1. Scope2. Data We Collect3. Workspace and Secure Label Data4. How We Use Data5. Sensitive Data Handling6. Files and Uploads7. Sharing and Providers8. Security9. Public Sharing10. Retention and Deletion11. Your Choices

Plain-language summary

We store the information needed to run your account and workspace. Sensitive values should be stored only in secure encrypted text labels. Files and backgrounds are account protected but are not end-to-end encrypted. We do not sell private workspace content. Public Things are intentionally visible to others and may be copied.

1. Scope

This Privacy Policy applies to Create A Thing and explains how data is collected, used, stored, and protected when you use the service. It should be read together with the Terms of Service.

2. Data We Collect

We collect account information needed to operate the service, such as user id, email address, username, display name, authentication state, timestamps, profile settings, and terms acceptance records.

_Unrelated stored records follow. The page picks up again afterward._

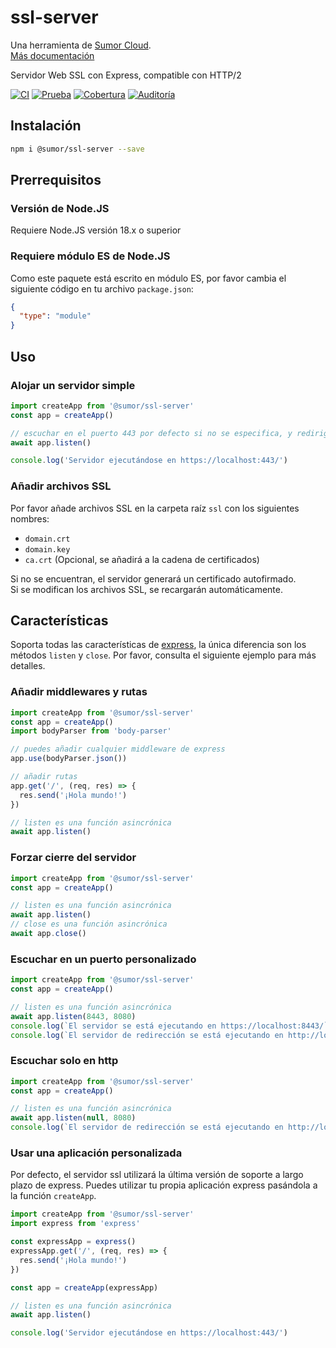 # ssl-server

Una herramienta de [Sumor Cloud](https://sumor.cloud).  
[Más documentación](https://sumor.cloud/ssl-server)

Servidor Web SSL con Express, compatible con HTTP/2

[![CI](https://github.com/sumor-cloud/ssl-server/actions/workflows/ci.yml/badge.svg)](https://github.com/sumor-cloud/ssl-server/actions/workflows/ci.yml)
[![Prueba](https://github.com/sumor-cloud/ssl-server/actions/workflows/ut.yml/badge.svg)](https://github.com/sumor-cloud/ssl-server/actions/workflows/ut.yml)
[![Cobertura](https://github.com/sumor-cloud/ssl-server/actions/workflows/coverage.yml/badge.svg)](https://github.com/sumor-cloud/ssl-server/actions/workflows/coverage.yml)
[![Auditoría](https://github.com/sumor-cloud/ssl-server/actions/workflows/audit.yml/badge.svg)](https://github.com/sumor-cloud/ssl-server/actions/workflows/audit.yml)

## Instalación

```bash
npm i @sumor/ssl-server --save
```

## Prerrequisitos

### Versión de Node.JS

Requiere Node.JS versión 18.x o superior

### Requiere módulo ES de Node.JS

Como este paquete está escrito en módulo ES,
por favor cambia el siguiente código en tu archivo `package.json`:

```json
{
  "type": "module"
}
```

## Uso

### Alojar un servidor simple

```javascript
import createApp from '@sumor/ssl-server'
const app = createApp()

// escuchar en el puerto 443 por defecto si no se especifica, y redirigir 80 a https 443
await app.listen()

console.log('Servidor ejecutándose en https://localhost:443/')
```

### Añadir archivos SSL

Por favor añade archivos SSL en la carpeta raíz `ssl` con los siguientes nombres:

- `domain.crt`
- `domain.key`
- `ca.crt` (Opcional, se añadirá a la cadena de certificados)

Si no se encuentran, el servidor generará un certificado autofirmado.  
Si se modifican los archivos SSL, se recargarán automáticamente.

## Características

Soporta todas las características de [express](https://www.npmjs.com/package/express), la única diferencia son los métodos `listen` y `close`. Por favor, consulta el siguiente ejemplo para más detalles.

### Añadir middlewares y rutas

```javascript
import createApp from '@sumor/ssl-server'
const app = createApp()
import bodyParser from 'body-parser'

// puedes añadir cualquier middleware de express
app.use(bodyParser.json())

// añadir rutas
app.get('/', (req, res) => {
  res.send('¡Hola mundo!')
})

// listen es una función asincrónica
await app.listen()
```

### Forzar cierre del servidor

```javascript
import createApp from '@sumor/ssl-server'
const app = createApp()

// listen es una función asincrónica
await app.listen()
// close es una función asincrónica
await app.close()
```

### Escuchar en un puerto personalizado

```javascript
import createApp from '@sumor/ssl-server'
const app = createApp()

// listen es una función asincrónica
await app.listen(8443, 8080)
console.log(`El servidor se está ejecutando en https://localhost:8443/`)
console.log(`El servidor de redirección se está ejecutando en http://localhost:8080/`)
```

### Escuchar solo en http

```javascript
import createApp from '@sumor/ssl-server'
const app = createApp()

// listen es una función asincrónica
await app.listen(null, 8080)
console.log(`El servidor de redirección se está ejecutando en http://localhost:8080/`)
```

### Usar una aplicación personalizada

Por defecto, el servidor ssl utilizará la última versión de soporte a largo plazo de express. Puedes utilizar tu propia aplicación express pasándola a la función `createApp`.

```javascript
import createApp from '@sumor/ssl-server'
import express from 'express'

const expressApp = express()
expressApp.get('/', (req, res) => {
  res.send('¡Hola mundo!')
})

const app = createApp(expressApp)

// listen es una función asincrónica
await app.listen()

console.log('Servidor ejecutándose en https://localhost:443/')
```
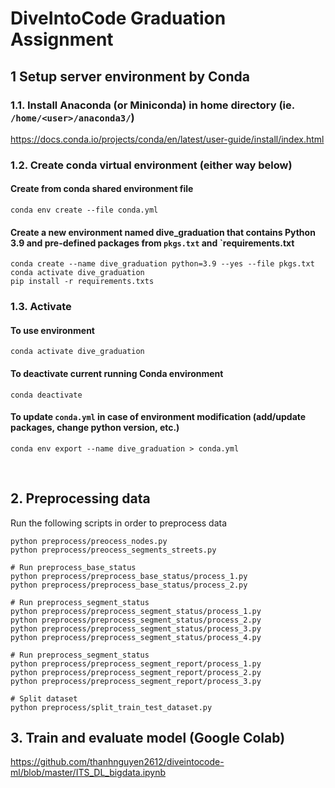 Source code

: # DiveIntoCode Graduation Assignment

## 1 Setup server environment by Conda

### 1.1. Install Anaconda (or Miniconda) in home directory (ie. `/home/<user>/anaconda3/`)

<https://docs.conda.io/projects/conda/en/latest/user-guide/install/index.html>

### 1.2. Create conda virtual environment (either way below)

#### Create from conda shared environment file

```
conda env create --file conda.yml
```

#### Create a new environment named **dive_graduation** that contains Python 3.9 and pre-defined packages from `pkgs.txt` and `requirements.txt

```
conda create --name dive_graduation python=3.9 --yes --file pkgs.txt
conda activate dive_graduation
pip install -r requirements.txts
```

### 1.3. Activate

#### To use environment

```
conda activate dive_graduation
```

#### To deactivate current running Conda environment

```
conda deactivate
```

#### To update `conda.yml` in case of environment modification (add/update packages, change python version, etc.)

```
conda env export --name dive_graduation > conda.yml
```

<br />

## 2. Preprocessing data

Run the following scripts in order to preprocess data

```
python preprocess/preocess_nodes.py
python preprocess/preocess_segments_streets.py

# Run preprocess_base_status
python preprocess/preprocess_base_status/process_1.py
python preprocess/preprocess_base_status/process_2.py

# Run preprocess_segment_status
python preprocess/preprocess_segment_status/process_1.py
python preprocess/preprocess_segment_status/process_2.py
python preprocess/preprocess_segment_status/process_3.py
python preprocess/preprocess_segment_status/process_4.py

# Run preprocess_segment_status
python preprocess/preprocess_segment_report/process_1.py
python preprocess/preprocess_segment_report/process_2.py
python preprocess/preprocess_segment_report/process_3.py

# Split dataset
python preprocess/split_train_test_dataset.py
```

## 3. Train and evaluate model (Google Colab)

<https://github.com/thanhnguyen2612/diveintocode-ml/blob/master/ITS_DL_bigdata.ipynb>
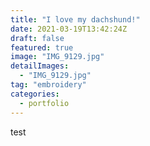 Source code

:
 ```yaml
---
title: "I love my dachshund!"
date: 2021-03-19T13:42:24Z
draft: false
featured: true
image: "IMG_9129.jpg"
detailImages:
  - "IMG_9129.jpg"
tag: "embroidery"
categories:
  - portfolio
---
```


test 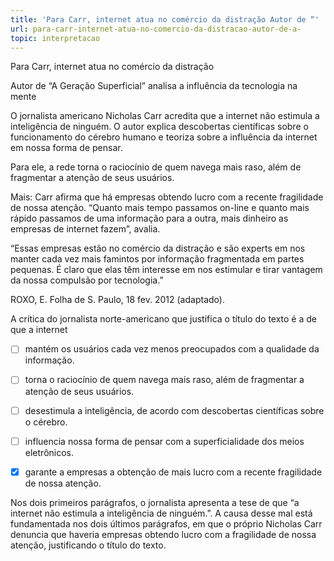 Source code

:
 ```yaml
---
title: 'Para Carr, internet atua no comércio da distração Autor de “'
url: para-carr-internet-atua-no-comercio-da-distracao-autor-de-a-
topic: interpretacao
---
```



Para Carr, internet atua no comércio da distração

Autor de “A Geração Superficial” analisa a influência da tecnologia na mente

O jornalista americano Nicholas Carr acredita que a internet não estimula a inteligência de ninguém. O autor explica descobertas científicas sobre o funcionamento do cérebro humano e teoriza sobre a influência da internet em nossa forma de pensar.

Para ele, a rede torna o raciocínio de quem navega mais raso, além de fragmentar a atenção de seus usuários.

Mais: Carr afirma que há empresas obtendo lucro com a recente fragilidade de nossa atenção. “Quanto mais tempo passamos on-line e quanto mais rápido passamos de uma informação para a outra, mais dinheiro as empresas de internet fazem”, avalia.

“Essas empresas estão no comércio da distração e são experts em nos manter cada vez mais famintos por informação fragmentada em partes pequenas. É claro que elas têm interesse em nos estimular e tirar vantagem da nossa compulsão por tecnologia.”

ROXO, E. Folha de S. Paulo, 18 fev. 2012 (adaptado).

A crítica do jornalista norte-americano que justifica o título do texto é a de que a internet



- [ ] mantém os usuários cada vez menos preocupados com a qualidade da informação.
- [ ] torna o raciocínio de quem navega mais raso, além de fragmentar a atenção de seus usuários.
- [ ] desestimula a inteligência, de acordo com descobertas científicas sobre o cérebro.
- [ ] influencia nossa forma de pensar com a superficialidade dos meios eletrônicos.
- [x] garante a empresas a obtenção de mais lucro com a recente fragilidade de nossa atenção.


Nos dois primeiros parágrafos, o jornalista apresenta a tese de que “a internet não estimula a inteligência de ninguém.”. A causa desse mal está fundamentada nos dois últimos parágrafos, em que o próprio Nicholas Carr denuncia que haveria empresas obtendo lucro com a fragilidade de nossa atenção, justificando o título do texto.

We may also process technical data such as browser type, session information, security events, error data, request metadata, and infrastructure logs needed to keep the service reliable and secure.

3. Workspace and Secure Label Data

Workspace data includes Things, names, slugs, hierarchy, labels, files, background images, previews, search data, and related metadata you create in the app.

Secure text labels may include encrypted values and encryption metadata. When secure-label encryption is used correctly, the stored sensitive text value should be ciphertext, not plaintext. Thing names, slugs, file names, background images, and uploaded files are not currently end-to-end encrypted.

4. How We Use Data

We use data to provide authentication, workspace navigation, search, file display, secure text-label handling, account support, security monitoring, debugging, abuse prevention, and product improvement.

We do not use private workspace content or sensitive secure label data for advertising, resale, or unrelated profiling.

5. Sensitive Data Handling

Sensitive text should be stored only in secure text labels, which are encrypted before they are saved. You should not put passwords, card numbers, recovery codes, API keys, app passwords, or private notes into names, slugs, non-secure labels, search terms, file names, background images, or other non-secure-label areas.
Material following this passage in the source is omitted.